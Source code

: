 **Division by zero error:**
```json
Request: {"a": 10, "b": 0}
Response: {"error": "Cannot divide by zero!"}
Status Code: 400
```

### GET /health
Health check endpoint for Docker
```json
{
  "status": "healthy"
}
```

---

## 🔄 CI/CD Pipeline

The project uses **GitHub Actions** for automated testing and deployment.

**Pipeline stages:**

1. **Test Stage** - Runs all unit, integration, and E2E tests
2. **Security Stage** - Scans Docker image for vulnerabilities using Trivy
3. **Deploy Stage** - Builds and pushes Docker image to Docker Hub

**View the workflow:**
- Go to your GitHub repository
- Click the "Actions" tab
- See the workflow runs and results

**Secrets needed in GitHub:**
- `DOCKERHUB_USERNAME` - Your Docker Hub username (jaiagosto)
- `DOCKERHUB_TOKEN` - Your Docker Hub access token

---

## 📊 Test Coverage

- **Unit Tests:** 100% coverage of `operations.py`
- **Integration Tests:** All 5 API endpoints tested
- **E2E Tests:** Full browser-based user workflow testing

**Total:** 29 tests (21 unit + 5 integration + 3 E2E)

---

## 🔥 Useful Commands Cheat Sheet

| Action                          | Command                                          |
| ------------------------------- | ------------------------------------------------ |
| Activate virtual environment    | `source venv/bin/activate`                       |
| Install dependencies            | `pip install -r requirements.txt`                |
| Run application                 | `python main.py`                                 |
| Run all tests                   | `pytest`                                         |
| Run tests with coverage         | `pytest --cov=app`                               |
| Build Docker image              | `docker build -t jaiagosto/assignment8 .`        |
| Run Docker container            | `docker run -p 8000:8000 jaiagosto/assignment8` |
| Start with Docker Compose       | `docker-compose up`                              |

- _TASK DESCRIPTION_: Working from the records above, write out verbatim only the lines from the line containing "integration + 3 E2E)" through the line containing "Run Docker container".

- _ANSWER BOX_:
**Total:** 29 tests (21 unit + 5 integration + 3 E2E)

---

## 🔥 Useful Commands Cheat Sheet

| Action                          | Command                                          |
| ------------------------------- | ------------------------------------------------ |
| Activate virtual environment    | `source venv/bin/activate`                       |
| Install dependencies            | `pip install -r requirements.txt`                |
| Run application                 | `python main.py`                                 |
| Run all tests                   | `pytest`                                         |
| Run tests with coverage         | `pytest --cov=app`                               |
| Build Docker image              | `docker build -t jaiagosto/assignment8 .`        |
| Run Docker container            | `docker run -p 8000:8000 jaiagosto/assignment8` |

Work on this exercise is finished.